** WHAT TO DO **
When a line in the entries contains the word "BalsaFrameEnums", copy that line in full.

** RECORDS TO PROCESS **
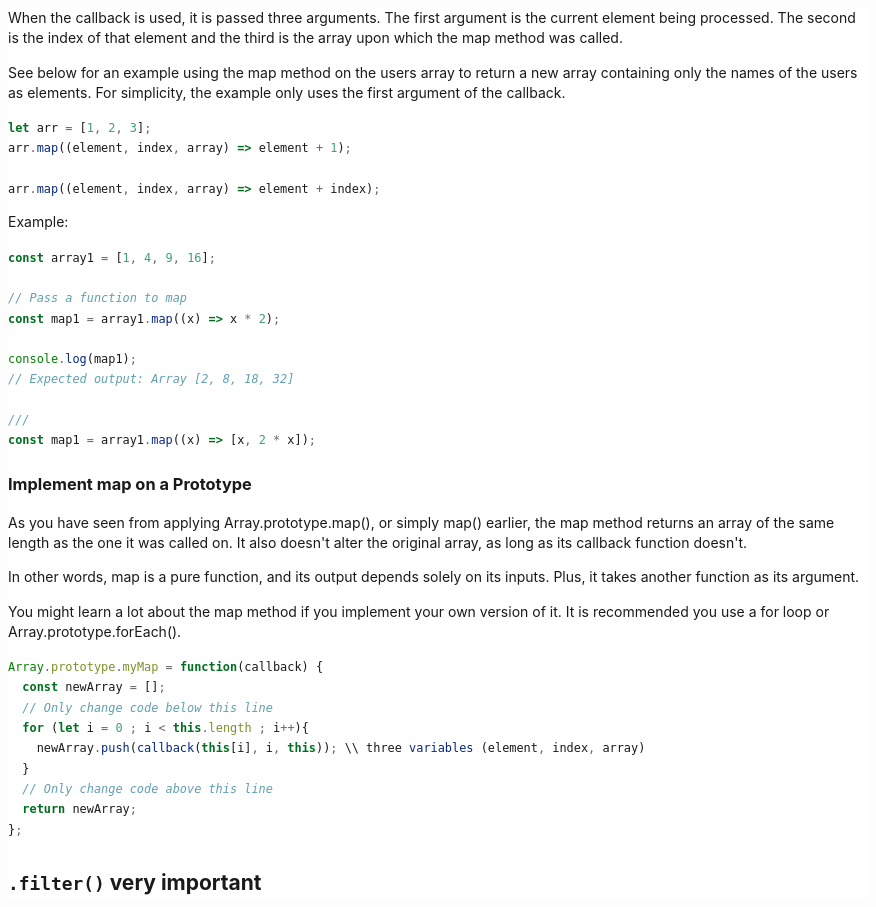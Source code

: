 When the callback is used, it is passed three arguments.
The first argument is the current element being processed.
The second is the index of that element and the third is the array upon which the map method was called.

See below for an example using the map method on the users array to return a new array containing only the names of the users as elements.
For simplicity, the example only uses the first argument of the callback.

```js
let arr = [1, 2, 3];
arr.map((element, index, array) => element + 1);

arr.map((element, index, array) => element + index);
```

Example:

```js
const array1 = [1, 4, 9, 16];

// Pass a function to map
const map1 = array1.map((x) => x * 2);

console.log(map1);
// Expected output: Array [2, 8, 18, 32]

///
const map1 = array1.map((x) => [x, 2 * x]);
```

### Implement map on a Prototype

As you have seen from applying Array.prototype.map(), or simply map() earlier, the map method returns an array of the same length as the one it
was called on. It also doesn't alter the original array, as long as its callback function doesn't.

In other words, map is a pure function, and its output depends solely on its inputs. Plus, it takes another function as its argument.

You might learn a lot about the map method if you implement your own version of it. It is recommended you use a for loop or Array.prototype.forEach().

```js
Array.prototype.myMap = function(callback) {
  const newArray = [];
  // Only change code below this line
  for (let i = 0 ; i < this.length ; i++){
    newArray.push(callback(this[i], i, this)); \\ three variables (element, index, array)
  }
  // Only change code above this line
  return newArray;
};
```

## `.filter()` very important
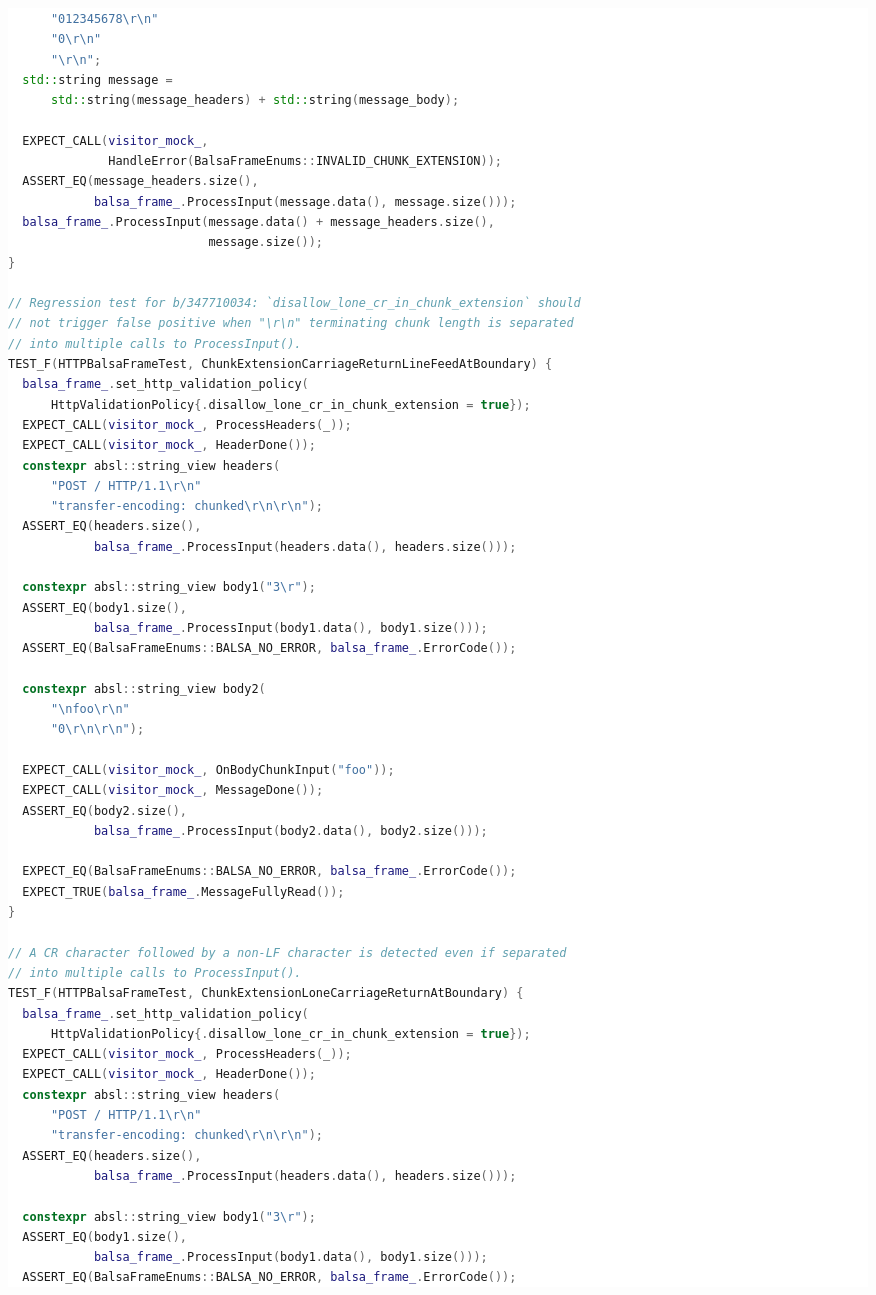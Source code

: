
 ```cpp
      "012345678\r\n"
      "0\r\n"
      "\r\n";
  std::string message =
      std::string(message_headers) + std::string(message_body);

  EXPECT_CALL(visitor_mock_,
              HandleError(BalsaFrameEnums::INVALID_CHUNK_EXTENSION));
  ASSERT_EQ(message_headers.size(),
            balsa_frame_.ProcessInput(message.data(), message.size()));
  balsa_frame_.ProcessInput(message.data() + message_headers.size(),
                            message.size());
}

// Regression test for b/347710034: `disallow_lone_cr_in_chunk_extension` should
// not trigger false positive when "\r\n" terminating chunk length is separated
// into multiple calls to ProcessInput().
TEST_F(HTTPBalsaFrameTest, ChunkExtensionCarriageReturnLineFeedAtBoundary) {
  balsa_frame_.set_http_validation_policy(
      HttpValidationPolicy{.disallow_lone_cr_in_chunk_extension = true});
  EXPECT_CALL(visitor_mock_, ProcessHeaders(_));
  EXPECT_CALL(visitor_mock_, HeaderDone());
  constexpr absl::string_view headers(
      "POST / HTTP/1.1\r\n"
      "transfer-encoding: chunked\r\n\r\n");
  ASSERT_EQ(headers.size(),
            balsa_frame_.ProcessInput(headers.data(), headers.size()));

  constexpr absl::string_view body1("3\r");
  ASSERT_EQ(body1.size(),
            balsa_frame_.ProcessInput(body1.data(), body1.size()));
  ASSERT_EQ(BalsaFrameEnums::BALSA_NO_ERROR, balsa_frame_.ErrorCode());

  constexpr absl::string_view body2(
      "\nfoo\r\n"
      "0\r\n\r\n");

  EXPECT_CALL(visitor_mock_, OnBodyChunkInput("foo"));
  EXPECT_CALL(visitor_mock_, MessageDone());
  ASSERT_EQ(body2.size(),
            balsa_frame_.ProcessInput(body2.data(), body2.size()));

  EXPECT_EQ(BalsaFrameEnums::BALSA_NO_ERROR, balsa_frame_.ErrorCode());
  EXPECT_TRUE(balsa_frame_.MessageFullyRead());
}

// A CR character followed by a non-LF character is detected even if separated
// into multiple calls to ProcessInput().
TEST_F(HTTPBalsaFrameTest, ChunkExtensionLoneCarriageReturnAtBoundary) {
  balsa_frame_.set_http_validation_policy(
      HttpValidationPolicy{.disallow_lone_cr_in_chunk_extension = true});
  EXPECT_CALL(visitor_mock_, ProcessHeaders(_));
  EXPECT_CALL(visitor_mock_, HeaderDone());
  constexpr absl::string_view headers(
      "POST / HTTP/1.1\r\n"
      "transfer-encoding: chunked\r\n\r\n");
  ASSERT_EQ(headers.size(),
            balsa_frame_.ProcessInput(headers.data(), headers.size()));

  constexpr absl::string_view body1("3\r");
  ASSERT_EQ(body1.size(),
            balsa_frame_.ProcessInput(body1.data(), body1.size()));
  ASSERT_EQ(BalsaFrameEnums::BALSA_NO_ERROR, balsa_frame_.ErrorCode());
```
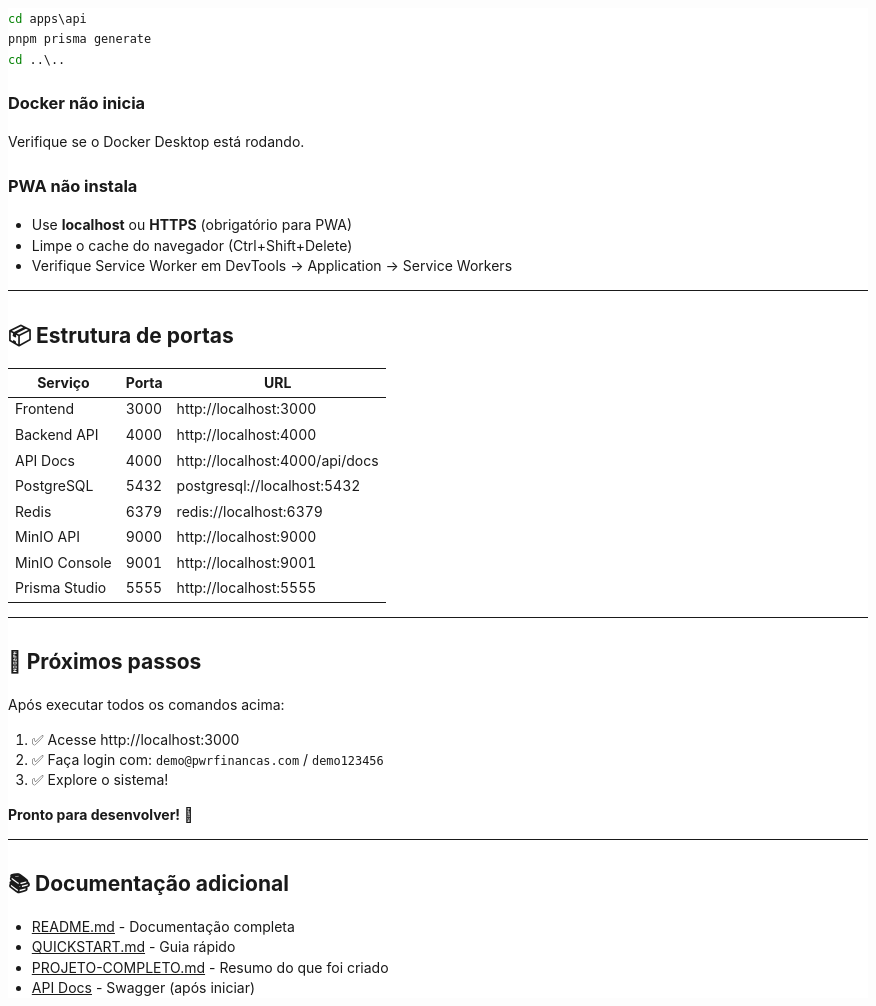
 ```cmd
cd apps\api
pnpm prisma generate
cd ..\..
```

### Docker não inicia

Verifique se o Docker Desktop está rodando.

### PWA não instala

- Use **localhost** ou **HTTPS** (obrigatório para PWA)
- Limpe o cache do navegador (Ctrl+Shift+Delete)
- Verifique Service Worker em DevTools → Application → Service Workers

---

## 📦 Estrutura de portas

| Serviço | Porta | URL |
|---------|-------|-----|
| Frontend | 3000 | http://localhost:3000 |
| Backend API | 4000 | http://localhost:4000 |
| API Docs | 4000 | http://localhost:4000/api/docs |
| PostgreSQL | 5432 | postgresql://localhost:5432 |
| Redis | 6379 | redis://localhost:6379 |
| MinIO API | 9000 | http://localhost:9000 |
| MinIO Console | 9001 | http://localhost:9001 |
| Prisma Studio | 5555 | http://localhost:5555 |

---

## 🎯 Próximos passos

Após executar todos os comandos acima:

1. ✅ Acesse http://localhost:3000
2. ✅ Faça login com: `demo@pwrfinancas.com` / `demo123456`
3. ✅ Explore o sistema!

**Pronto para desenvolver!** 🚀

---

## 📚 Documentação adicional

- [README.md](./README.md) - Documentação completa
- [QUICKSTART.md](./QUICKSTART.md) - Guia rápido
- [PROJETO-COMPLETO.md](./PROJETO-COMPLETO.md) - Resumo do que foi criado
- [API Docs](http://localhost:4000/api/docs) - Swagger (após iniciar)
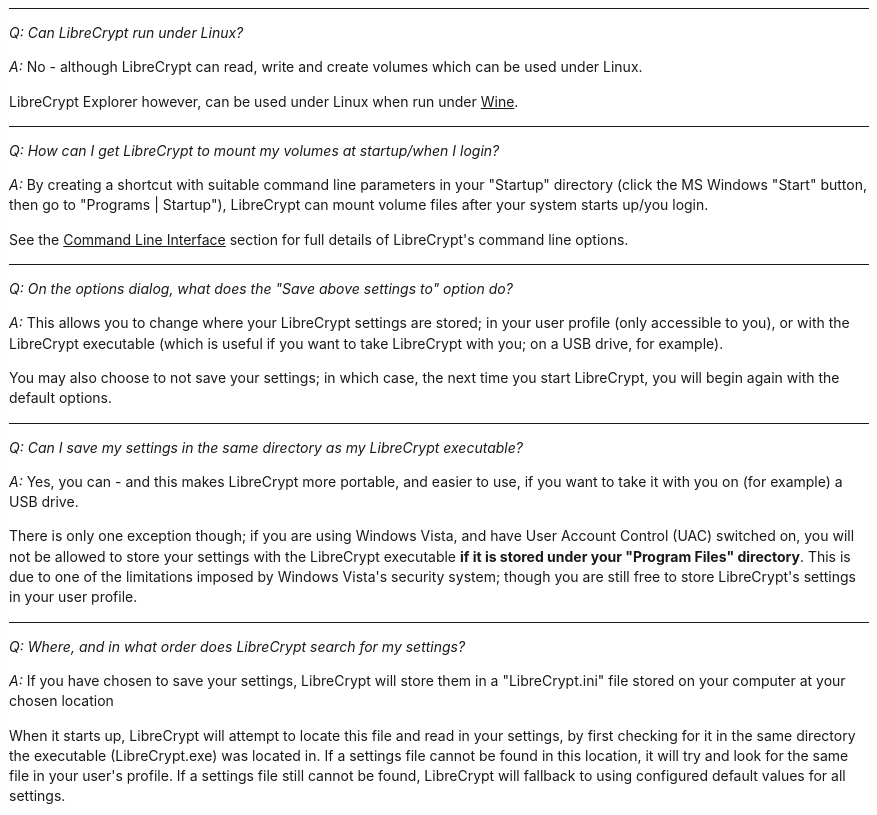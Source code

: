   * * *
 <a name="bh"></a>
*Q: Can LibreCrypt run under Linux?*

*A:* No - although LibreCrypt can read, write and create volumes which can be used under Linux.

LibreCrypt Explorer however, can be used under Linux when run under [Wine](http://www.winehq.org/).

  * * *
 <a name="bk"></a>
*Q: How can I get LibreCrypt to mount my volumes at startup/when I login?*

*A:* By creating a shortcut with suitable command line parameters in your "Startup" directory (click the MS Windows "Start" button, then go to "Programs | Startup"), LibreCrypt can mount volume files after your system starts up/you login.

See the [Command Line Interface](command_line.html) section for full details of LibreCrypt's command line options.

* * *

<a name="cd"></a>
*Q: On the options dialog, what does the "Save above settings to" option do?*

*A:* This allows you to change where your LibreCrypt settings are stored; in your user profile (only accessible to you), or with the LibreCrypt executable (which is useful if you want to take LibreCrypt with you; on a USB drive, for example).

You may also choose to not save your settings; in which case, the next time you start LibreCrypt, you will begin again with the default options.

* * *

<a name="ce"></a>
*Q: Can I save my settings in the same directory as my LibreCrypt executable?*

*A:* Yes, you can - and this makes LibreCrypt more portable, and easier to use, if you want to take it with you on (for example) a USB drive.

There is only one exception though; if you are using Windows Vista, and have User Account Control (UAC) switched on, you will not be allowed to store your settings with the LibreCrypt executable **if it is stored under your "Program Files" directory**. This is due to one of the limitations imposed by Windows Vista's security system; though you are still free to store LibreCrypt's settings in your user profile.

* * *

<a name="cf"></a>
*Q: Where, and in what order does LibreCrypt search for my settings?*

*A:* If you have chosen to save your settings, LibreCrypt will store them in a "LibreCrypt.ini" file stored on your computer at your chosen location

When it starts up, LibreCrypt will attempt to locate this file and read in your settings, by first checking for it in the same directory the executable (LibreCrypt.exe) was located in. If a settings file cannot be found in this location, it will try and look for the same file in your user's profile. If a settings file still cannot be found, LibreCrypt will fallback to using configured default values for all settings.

** WRITTEN SOLUTION **
              HandleError(BalsaFrameEnums::INVALID_CHUNK_EXTENSION));
  ASSERT_EQ(BalsaFrameEnums::BALSA_NO_ERROR, balsa_frame_.ErrorCode());
  EXPECT_EQ(BalsaFrameEnums::BALSA_NO_ERROR, balsa_frame_.ErrorCode());
  ASSERT_EQ(BalsaFrameEnums::BALSA_NO_ERROR, balsa_frame_.ErrorCode());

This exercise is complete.